Hello
I am trying expand and update the data from a previous from a previous research project for political scientists,
Data can be found here
https://dataverse.harvard.edu/datase...910/DVN/0UNUAM
In the original project data are up to 2014 and the authors are merging their data using the MARPOR data (2016a update). My aim is to use expand the time spam up to 2018 and to use MARPOR data (2018b update)

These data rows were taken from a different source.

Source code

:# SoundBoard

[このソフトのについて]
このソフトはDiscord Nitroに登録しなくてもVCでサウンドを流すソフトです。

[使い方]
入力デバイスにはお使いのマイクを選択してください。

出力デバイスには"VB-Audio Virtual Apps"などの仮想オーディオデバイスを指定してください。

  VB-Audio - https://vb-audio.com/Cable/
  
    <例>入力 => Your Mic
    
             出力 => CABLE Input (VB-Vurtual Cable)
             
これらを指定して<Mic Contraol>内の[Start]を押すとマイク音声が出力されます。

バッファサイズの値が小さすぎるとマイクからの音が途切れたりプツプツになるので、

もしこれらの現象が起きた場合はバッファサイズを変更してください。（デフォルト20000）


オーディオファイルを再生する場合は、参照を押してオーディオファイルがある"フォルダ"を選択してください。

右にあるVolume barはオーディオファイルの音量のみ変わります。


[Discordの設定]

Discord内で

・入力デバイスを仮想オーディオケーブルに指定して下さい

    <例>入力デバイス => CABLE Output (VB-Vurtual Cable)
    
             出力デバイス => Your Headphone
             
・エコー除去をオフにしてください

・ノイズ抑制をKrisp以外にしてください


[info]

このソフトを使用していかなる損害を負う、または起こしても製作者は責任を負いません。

I have tied by my own but I am failing in the last lines on the merge procedure. .For example in the USA case the observations for the Obama administration are still kept getting inserted also after the end of the term for the Trump administration . Also a seres of variable are even inserted wrong or are even omitted when the files are merges (i.e start/ end period, membership to oecd . eu etc). This happens for several countries for several variables The original do file is given bellow. I only updated the date to 2018 from the original one . Any help provided is whole-hardly appreciated
/************************************************** ********************************
Do file to take the WKB governments data and create a government partisanship dataset (based on MARPOR data).
Please edit:
1) cd "path" ==> The path for the working directory (the folder that contains the WKB data set)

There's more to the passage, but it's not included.